Bloomberg: Iran’s economy may shrink more than the International Monetary Fund forecast earlier this year because of weakness in the exchange rate, the fund’s Middle East chief said. Bloomberg

By Alaa Shahine and Dana El Baltaji

Iran’s economy may shrink more than the International Monetary Fund forecast earlier this year because of weakness in the exchange rate, the fund’s Middle East chief said.

The “most recent round of currency depreciation and the associated uncertainty will likely have a further negative impact on economic outcomes in the coming year,” Masood Ahmed said in a Dubai interview today, without elaborating. The Washington-based IMF estimates an 0.9 percent contraction this year based on data from before the currency declined, he said.

The Iranian rial has dropped about 40 percent against the dollar since August, and while the central bank’s inflation rate for September was 24 percent, economists say the measure may be three times higher. Iran has raised interest rates on deposits and opened an exchange center to stabilize the currency market.

Iran’s move to a “flexible exchange rate” needs to be supported by “tighter monetary policy and policy coordination to be able to contain the inflationary pressures that might come from it and to ensure that there is an orderly foreign exchange market,” Ahmed said. The IMF plans to send a team to Iran in the first half of 2013 to evaluate its economy and foreign- currency reserves. The Economist Intelligence Unit estimates Iran’s foreign reserves will drop to $70 billion this year from $80 billion in 2011 as sanctions reduce oil exports.

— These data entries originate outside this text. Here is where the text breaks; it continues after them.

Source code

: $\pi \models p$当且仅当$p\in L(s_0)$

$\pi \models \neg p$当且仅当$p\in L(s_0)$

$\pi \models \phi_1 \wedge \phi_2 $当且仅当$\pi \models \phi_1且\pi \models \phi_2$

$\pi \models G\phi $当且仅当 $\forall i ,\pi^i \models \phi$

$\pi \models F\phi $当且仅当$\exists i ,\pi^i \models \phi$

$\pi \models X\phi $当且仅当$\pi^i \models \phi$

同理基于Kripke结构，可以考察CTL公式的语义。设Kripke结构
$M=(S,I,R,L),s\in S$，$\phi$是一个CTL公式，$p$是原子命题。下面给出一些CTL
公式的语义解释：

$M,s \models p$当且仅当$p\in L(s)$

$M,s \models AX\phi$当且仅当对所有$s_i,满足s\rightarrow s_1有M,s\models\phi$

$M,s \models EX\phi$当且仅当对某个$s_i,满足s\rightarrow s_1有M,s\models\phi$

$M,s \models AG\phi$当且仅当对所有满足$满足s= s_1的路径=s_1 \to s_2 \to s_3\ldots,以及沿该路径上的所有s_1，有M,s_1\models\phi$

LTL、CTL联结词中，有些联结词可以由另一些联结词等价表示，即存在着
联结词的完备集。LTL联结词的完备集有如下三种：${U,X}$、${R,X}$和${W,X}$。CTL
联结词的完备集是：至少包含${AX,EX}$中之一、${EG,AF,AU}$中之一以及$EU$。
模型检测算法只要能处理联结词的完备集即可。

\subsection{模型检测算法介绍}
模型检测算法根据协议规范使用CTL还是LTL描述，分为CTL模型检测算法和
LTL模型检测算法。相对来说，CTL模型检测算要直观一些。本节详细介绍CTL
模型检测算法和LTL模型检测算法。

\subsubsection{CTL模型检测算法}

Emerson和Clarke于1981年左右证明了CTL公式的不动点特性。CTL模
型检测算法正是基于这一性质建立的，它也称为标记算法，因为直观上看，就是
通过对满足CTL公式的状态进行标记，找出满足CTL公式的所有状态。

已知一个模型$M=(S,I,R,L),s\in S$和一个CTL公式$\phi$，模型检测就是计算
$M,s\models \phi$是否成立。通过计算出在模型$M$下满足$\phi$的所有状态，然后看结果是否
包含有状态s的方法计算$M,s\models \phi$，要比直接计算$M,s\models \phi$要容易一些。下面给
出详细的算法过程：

The U.S. and the European Union are starving Iran of foreign currency by blocking sales of oil, its main export, and other transactions in dollars and euros. Israel, which has accused Iran of trying to develop atomic weapons, has threatened to attack to stop the Islamic Republic’s nuclear program if the sanctions don’t succeed in curbing it.

Iranian leaders, who insist that their atomic work is peaceful, say they won’t bow to the pressure even as crude output plunges to the lowest in more than two decades.